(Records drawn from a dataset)
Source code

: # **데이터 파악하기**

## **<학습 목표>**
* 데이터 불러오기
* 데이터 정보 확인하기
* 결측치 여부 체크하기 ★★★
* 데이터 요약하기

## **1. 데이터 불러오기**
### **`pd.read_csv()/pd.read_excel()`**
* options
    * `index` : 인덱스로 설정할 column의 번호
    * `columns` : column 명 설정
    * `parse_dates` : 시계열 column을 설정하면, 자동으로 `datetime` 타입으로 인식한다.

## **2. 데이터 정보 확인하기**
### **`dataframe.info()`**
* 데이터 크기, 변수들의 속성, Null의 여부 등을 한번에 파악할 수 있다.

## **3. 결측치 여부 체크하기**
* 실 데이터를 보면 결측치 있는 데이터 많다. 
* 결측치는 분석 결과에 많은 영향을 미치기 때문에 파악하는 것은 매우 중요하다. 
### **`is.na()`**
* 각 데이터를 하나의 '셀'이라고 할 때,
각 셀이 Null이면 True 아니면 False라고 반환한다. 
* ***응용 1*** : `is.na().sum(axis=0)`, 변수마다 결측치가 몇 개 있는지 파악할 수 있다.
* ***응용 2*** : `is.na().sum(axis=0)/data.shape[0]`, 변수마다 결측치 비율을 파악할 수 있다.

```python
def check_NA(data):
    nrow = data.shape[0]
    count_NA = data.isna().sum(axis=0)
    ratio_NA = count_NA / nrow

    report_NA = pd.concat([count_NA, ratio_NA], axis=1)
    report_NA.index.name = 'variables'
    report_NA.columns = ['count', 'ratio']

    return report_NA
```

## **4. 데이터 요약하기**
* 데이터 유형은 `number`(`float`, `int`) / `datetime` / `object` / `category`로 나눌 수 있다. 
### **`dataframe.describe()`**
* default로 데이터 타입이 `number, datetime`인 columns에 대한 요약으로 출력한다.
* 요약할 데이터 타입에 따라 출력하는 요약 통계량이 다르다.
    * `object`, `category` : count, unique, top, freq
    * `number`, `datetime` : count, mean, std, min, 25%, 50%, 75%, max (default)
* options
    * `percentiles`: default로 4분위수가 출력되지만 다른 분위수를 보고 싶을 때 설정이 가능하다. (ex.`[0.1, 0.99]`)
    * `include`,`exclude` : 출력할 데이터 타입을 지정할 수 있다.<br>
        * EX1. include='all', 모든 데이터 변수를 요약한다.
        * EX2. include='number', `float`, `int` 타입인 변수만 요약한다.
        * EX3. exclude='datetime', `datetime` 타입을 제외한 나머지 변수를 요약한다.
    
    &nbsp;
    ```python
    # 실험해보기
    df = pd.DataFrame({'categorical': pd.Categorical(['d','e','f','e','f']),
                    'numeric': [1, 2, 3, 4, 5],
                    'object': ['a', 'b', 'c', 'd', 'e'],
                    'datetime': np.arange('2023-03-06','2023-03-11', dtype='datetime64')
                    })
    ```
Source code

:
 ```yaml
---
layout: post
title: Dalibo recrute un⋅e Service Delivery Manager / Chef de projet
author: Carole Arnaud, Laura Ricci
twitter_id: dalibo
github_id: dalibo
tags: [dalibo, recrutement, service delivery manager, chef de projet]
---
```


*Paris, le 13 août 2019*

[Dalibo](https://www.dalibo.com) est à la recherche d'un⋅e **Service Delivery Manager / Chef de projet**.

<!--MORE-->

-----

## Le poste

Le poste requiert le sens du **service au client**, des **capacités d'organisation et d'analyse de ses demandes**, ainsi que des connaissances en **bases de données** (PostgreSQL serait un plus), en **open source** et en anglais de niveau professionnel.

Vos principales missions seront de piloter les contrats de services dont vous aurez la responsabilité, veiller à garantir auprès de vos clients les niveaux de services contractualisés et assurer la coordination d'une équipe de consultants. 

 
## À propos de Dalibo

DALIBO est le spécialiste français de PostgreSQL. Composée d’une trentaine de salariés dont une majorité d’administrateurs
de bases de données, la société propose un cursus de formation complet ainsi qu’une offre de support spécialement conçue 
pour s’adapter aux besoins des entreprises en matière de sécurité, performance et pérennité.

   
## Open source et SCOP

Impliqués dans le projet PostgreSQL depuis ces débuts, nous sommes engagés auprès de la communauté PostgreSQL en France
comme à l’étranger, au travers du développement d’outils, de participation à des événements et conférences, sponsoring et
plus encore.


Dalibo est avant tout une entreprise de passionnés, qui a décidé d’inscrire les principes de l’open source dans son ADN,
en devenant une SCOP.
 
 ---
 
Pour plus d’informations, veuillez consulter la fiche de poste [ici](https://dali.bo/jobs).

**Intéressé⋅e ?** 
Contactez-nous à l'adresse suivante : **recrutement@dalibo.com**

▶ [Required action]: Starting with the line above that holds "요약 통계량이 다르다." and stopping with the line that holds "타입인 변수만 요약한다.", reproduce each line exactly, omitting all other lines.

▶ [Answer space]:
* 요약할 데이터 타입에 따라 출력하는 요약 통계량이 다르다.
    * `object`, `category` : count, unique, top, freq
    * `number`, `datetime` : count, mean, std, min, 25%, 50%, 75%, max (default)
* options
    * `percentiles`: default로 4분위수가 출력되지만 다른 분위수를 보고 싶을 때 설정이 가능하다. (ex.`[0.1, 0.99]`)
    * `include`,`exclude` : 출력할 데이터 타입을 지정할 수 있다.<br>
        * EX1. include='all', 모든 데이터 변수를 요약한다.
        * EX2. include='number', `float`, `int` 타입인 변수만 요약한다.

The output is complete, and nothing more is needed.